(Input for this task Opens)

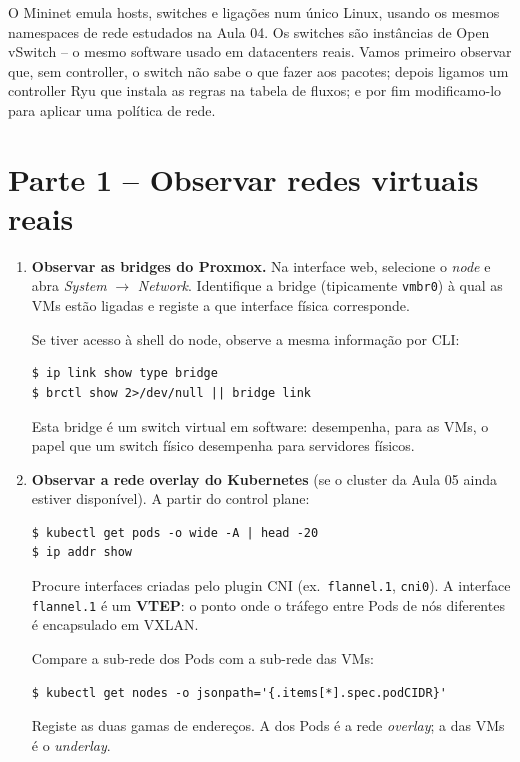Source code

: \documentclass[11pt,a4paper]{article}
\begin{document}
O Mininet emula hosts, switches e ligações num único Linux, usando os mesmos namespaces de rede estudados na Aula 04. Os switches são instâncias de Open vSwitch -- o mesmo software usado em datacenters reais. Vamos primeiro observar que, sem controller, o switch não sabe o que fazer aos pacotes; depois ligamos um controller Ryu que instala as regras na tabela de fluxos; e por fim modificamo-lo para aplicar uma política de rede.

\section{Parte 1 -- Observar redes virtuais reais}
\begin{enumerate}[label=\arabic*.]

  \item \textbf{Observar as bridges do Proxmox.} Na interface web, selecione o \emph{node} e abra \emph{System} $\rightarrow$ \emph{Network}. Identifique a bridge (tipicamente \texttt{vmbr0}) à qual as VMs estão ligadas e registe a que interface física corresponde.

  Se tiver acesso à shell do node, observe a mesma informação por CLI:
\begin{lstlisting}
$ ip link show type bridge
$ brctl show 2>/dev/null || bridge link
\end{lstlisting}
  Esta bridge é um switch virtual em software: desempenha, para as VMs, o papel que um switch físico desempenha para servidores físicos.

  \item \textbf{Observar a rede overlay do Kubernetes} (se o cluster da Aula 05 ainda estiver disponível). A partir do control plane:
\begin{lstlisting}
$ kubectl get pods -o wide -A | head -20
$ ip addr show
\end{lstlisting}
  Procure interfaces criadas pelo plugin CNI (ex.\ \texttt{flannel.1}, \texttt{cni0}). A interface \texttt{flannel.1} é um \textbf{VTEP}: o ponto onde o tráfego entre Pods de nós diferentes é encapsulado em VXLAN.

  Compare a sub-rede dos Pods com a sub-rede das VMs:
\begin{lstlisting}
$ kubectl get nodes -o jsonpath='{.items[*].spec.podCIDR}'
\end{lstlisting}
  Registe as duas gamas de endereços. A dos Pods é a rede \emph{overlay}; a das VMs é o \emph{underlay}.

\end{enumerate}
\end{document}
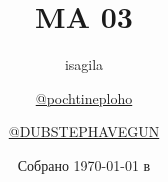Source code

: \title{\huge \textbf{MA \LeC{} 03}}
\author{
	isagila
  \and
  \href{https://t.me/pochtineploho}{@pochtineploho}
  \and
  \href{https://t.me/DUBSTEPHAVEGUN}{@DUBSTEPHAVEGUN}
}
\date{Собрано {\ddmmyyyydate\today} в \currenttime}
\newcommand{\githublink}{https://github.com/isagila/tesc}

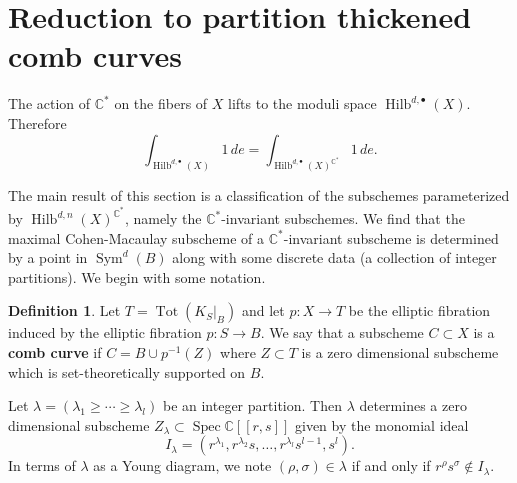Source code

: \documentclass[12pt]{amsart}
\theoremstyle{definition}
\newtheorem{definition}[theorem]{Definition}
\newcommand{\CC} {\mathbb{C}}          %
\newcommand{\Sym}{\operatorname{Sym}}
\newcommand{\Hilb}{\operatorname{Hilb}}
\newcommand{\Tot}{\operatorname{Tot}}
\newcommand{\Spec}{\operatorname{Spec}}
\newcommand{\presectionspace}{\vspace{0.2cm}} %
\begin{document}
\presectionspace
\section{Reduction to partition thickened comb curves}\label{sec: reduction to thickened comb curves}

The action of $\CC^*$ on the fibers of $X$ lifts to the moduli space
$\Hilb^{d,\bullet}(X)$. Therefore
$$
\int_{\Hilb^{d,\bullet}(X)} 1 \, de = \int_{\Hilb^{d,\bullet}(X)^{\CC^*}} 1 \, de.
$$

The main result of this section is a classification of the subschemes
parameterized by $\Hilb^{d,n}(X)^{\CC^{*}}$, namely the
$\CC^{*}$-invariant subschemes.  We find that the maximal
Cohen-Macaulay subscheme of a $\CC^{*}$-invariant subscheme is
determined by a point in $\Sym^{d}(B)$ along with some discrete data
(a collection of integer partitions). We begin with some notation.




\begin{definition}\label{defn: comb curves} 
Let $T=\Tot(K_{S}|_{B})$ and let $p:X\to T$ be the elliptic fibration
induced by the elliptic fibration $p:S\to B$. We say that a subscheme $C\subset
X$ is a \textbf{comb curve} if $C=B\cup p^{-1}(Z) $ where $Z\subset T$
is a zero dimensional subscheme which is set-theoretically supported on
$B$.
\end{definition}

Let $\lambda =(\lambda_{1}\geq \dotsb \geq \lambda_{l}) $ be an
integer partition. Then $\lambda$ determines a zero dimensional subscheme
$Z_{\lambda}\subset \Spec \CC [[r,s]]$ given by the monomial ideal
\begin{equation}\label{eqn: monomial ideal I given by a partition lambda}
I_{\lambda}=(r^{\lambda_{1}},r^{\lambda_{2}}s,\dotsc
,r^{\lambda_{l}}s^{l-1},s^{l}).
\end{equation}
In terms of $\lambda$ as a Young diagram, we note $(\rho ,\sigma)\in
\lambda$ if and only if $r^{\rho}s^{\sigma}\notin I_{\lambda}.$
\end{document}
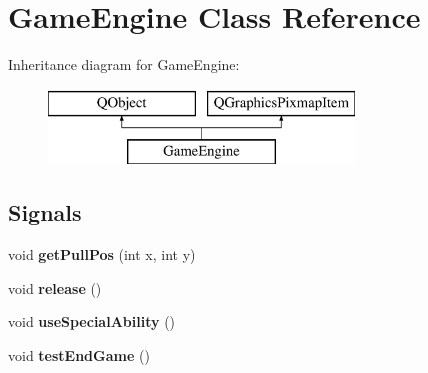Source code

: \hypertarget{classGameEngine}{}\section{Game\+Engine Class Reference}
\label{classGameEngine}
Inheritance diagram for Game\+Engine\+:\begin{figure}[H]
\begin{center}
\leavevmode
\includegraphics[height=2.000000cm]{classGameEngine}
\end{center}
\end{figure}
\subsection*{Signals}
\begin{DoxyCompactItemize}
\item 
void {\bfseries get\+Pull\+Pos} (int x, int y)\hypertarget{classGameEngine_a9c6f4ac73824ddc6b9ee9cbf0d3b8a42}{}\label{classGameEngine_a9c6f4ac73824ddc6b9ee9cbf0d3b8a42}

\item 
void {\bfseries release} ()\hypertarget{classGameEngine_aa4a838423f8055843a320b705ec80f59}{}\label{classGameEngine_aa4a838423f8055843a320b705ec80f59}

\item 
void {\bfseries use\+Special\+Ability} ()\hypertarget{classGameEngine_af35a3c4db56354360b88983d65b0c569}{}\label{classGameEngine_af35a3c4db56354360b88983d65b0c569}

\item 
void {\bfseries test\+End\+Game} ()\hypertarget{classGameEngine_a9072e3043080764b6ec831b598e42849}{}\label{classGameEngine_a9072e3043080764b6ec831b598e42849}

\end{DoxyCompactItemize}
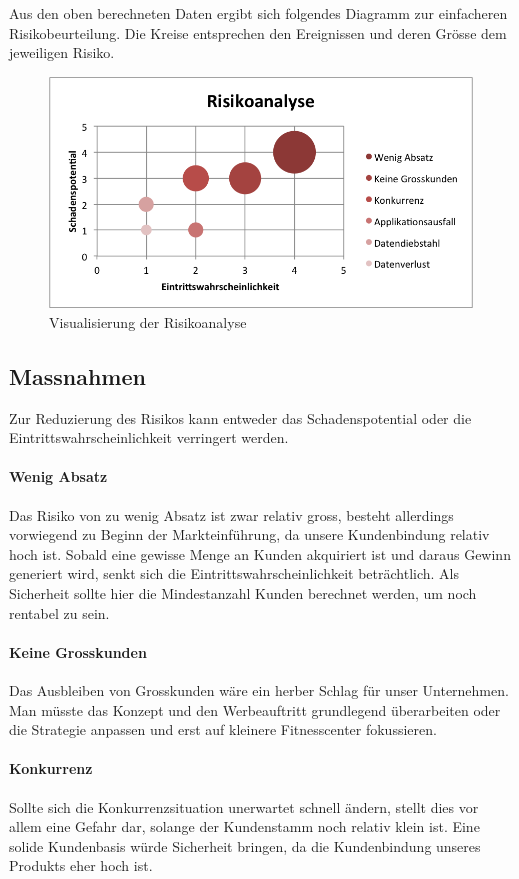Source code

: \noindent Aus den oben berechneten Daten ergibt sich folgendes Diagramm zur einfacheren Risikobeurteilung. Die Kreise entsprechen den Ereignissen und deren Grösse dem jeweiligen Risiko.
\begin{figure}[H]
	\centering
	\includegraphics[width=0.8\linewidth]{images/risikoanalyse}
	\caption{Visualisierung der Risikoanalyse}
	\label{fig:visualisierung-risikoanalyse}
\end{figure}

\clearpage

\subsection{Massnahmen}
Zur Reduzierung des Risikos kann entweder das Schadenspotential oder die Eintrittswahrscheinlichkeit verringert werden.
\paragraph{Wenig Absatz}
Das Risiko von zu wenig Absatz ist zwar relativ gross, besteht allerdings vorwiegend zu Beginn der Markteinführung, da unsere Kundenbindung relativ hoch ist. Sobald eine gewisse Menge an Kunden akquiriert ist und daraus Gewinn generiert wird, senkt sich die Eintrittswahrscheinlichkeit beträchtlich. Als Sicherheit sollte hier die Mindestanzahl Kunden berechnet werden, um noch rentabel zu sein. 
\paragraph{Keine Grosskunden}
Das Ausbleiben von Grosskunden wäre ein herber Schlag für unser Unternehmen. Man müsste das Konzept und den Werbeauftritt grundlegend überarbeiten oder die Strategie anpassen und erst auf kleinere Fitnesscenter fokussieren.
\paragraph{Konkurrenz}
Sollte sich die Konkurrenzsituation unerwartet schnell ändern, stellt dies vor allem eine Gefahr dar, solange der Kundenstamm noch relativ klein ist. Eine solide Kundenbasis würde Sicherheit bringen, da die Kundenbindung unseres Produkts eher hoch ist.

(Input for this task Closes)
(Input for this task Opens)

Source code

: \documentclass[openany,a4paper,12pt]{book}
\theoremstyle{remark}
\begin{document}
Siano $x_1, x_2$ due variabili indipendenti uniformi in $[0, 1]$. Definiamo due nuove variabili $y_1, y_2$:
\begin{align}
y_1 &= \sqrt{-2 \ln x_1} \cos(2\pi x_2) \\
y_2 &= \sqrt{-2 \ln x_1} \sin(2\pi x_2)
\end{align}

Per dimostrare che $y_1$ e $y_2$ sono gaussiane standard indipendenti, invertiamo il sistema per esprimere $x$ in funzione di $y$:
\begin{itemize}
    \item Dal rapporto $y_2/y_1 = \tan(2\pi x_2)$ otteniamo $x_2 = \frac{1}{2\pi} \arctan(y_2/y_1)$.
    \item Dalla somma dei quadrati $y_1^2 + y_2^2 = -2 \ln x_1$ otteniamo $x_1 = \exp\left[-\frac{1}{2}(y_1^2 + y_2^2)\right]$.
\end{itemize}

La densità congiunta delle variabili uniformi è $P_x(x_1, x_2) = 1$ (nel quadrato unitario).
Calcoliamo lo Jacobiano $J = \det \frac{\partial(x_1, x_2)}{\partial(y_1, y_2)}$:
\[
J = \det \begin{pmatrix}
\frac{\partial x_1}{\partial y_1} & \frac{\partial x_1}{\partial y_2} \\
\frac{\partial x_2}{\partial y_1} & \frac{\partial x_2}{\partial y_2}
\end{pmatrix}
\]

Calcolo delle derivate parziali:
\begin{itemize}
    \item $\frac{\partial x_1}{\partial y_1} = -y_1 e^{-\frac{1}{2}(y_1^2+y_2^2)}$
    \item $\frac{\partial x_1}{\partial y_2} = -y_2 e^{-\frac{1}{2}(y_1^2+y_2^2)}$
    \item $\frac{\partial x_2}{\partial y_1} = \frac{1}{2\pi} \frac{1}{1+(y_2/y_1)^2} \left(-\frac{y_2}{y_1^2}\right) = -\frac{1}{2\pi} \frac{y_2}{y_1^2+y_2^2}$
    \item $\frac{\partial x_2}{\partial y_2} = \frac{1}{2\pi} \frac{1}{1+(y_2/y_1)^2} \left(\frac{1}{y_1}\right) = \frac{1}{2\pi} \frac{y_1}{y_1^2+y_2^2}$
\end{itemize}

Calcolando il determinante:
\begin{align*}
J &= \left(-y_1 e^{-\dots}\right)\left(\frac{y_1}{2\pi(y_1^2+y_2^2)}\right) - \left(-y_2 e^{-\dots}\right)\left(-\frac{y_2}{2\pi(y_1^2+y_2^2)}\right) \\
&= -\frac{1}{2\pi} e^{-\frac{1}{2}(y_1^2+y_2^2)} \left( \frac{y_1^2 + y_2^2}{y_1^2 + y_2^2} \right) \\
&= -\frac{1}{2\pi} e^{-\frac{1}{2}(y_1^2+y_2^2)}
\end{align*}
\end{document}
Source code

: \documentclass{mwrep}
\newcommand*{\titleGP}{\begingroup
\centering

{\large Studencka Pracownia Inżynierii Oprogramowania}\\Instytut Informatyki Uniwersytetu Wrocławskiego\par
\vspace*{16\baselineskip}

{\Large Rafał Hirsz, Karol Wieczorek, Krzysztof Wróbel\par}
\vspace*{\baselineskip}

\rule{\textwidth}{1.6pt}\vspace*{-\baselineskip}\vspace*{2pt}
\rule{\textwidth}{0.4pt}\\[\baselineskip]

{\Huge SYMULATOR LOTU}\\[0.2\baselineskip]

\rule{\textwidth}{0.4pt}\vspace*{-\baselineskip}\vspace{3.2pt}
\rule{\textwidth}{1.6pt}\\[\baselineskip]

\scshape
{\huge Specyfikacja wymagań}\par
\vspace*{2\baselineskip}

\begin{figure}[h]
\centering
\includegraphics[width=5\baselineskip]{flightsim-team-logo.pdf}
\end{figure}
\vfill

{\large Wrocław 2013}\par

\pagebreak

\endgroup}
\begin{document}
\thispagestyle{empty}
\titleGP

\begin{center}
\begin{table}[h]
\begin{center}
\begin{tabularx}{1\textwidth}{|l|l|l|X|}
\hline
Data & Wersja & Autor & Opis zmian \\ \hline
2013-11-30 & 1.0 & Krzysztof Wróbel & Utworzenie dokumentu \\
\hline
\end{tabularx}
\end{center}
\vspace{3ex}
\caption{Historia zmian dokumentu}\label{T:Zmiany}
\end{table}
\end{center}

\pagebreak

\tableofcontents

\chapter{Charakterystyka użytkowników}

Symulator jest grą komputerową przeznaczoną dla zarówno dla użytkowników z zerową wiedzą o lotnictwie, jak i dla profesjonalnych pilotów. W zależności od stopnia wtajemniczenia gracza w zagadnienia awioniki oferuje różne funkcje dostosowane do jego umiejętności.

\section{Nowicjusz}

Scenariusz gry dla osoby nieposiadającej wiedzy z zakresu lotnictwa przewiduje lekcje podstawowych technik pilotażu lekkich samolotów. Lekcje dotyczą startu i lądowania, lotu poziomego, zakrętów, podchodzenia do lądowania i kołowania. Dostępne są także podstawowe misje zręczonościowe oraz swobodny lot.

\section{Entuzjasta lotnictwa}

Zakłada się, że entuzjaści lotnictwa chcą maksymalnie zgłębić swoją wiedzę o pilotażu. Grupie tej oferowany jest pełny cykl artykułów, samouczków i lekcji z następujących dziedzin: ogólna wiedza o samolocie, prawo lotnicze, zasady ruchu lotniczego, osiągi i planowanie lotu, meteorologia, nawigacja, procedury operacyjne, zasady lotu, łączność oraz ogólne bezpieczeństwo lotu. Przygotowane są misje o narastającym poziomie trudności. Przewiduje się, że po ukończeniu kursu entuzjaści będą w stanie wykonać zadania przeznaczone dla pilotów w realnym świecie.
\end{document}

(Input for this task Closes)
(Input for this task Opens)

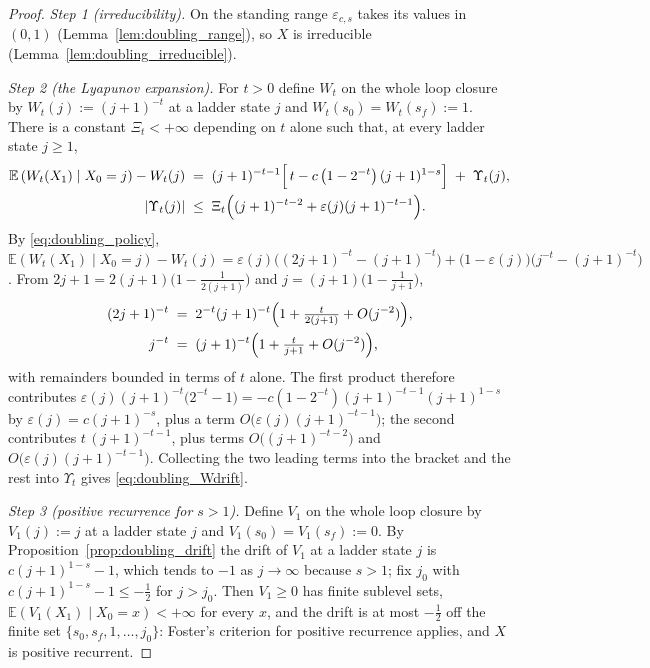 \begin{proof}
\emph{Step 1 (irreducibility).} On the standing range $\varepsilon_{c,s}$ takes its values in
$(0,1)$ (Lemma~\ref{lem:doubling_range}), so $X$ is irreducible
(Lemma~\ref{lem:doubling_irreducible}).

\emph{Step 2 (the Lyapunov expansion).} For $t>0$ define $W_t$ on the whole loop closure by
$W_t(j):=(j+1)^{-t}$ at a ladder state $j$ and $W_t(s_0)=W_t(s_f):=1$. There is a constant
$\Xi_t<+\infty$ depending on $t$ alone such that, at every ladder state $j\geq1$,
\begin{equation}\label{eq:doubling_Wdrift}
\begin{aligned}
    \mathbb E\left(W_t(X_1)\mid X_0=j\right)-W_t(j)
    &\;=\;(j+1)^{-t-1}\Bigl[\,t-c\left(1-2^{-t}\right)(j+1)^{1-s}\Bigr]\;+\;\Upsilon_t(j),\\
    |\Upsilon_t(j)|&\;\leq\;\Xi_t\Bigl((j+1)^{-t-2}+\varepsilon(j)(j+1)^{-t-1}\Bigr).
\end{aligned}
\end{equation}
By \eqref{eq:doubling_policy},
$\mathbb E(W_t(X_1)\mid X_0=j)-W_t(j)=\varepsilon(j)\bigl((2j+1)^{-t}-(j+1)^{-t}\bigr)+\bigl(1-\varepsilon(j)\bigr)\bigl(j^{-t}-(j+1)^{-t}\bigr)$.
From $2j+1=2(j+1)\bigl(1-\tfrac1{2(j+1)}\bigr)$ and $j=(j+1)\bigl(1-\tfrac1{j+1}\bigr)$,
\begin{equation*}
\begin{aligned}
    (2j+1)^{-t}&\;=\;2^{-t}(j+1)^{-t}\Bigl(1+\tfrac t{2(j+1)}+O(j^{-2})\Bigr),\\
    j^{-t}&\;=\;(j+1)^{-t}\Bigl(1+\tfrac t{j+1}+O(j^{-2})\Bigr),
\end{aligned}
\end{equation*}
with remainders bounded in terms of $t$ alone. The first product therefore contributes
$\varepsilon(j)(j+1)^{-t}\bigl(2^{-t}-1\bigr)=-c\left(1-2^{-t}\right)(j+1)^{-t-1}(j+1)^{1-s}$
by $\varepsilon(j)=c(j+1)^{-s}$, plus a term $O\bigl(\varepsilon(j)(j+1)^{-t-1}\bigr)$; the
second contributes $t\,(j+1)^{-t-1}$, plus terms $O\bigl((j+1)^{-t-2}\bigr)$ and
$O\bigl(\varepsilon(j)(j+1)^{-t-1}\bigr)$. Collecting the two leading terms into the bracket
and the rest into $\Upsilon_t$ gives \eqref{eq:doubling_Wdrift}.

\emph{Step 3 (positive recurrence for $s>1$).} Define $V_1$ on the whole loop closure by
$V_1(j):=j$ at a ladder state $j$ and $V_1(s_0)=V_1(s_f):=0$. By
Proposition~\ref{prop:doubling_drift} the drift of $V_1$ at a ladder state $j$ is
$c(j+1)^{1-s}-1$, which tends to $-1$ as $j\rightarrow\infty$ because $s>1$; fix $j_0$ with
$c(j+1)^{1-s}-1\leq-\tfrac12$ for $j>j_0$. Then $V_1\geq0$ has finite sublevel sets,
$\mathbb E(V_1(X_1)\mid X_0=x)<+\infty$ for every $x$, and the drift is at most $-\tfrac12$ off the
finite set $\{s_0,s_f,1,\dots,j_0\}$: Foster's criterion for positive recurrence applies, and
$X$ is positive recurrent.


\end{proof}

(Input for this task Closes)

- Work instructions -
Read each line of the data and count the ones that include "theoremstyle", answering with the number alone.

- Result for this exercise -
2